Problem requirements - Below are entries; copy exactly the lines from the one with "- **Personalized Medicine:**" through the one with "- **Challenge:** Detecting", both included, and leave out the rest.

Given records -
################
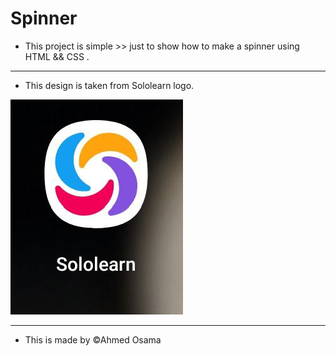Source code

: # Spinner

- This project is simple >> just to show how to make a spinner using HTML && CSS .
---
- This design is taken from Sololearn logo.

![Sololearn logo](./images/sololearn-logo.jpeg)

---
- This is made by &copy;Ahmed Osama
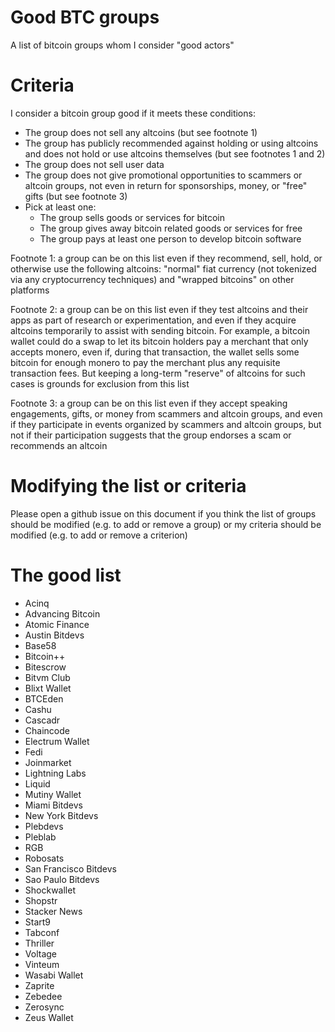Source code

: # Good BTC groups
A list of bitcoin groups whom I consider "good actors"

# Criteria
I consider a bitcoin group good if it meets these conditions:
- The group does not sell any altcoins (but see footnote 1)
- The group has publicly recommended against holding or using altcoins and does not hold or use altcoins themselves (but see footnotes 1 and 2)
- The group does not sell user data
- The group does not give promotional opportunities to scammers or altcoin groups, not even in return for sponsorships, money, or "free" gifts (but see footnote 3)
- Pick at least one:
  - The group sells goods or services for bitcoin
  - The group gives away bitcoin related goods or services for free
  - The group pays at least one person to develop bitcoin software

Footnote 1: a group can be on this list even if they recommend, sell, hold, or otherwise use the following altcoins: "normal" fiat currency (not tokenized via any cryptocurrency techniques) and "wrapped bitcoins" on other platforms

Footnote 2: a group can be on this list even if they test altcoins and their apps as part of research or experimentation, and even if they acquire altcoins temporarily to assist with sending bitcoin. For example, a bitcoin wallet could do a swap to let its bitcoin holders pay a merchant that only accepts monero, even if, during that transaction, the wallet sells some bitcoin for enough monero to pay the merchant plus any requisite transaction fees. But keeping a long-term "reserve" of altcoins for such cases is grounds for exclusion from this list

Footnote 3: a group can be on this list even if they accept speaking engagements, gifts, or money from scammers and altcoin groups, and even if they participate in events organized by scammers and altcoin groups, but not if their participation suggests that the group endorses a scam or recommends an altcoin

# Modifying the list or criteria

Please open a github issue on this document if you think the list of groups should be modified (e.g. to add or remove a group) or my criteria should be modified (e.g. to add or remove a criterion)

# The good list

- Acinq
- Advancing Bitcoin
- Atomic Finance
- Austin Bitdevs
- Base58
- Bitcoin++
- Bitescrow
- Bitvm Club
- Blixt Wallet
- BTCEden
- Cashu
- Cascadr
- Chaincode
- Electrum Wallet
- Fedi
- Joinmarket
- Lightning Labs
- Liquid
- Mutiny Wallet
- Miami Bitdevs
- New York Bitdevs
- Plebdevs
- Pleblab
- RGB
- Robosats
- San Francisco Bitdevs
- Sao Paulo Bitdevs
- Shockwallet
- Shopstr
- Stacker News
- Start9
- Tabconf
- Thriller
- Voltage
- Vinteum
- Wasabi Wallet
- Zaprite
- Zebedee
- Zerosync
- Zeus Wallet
################
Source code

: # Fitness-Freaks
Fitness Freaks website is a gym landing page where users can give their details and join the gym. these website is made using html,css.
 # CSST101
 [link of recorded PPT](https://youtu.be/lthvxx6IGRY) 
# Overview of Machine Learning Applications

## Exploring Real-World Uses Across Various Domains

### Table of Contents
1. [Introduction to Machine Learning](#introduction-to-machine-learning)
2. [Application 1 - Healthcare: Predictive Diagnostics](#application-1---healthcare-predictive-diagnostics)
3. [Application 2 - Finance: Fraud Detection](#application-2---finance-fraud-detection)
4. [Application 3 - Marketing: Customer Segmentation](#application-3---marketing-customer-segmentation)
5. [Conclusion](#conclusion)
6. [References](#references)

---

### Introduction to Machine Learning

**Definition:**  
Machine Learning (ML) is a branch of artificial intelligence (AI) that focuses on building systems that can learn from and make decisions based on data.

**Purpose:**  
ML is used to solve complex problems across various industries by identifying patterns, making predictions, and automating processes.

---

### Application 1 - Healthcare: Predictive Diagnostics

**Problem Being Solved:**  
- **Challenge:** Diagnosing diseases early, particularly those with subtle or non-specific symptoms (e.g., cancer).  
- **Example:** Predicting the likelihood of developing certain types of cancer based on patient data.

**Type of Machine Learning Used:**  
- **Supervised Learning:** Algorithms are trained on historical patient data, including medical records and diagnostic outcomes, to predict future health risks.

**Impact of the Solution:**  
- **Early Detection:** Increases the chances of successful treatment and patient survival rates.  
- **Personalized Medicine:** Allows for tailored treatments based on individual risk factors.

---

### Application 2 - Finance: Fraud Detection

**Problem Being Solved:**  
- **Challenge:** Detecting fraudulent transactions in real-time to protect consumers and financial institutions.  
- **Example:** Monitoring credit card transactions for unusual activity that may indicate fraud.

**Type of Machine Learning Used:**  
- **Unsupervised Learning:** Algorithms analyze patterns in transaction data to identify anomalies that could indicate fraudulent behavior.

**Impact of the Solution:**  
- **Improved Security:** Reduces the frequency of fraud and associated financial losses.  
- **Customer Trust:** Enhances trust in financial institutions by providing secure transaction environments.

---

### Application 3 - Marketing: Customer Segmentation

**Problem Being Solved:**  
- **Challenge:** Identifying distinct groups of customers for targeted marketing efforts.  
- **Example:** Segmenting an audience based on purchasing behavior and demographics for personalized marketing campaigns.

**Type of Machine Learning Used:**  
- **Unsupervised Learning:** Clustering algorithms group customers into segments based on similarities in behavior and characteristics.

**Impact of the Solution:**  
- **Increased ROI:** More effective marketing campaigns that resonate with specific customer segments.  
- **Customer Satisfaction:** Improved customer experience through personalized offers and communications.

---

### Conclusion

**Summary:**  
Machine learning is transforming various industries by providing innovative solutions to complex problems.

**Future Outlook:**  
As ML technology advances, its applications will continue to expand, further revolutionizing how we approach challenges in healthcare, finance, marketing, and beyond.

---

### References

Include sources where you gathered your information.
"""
################
Problem solution -
- **Personalized Medicine:** Allows for tailored treatments based on individual risk factors.

---

### Application 2 - Finance: Fraud Detection

**Problem Being Solved:**  
- **Challenge:** Detecting fraudulent transactions in real-time to protect consumers and financial institutions.  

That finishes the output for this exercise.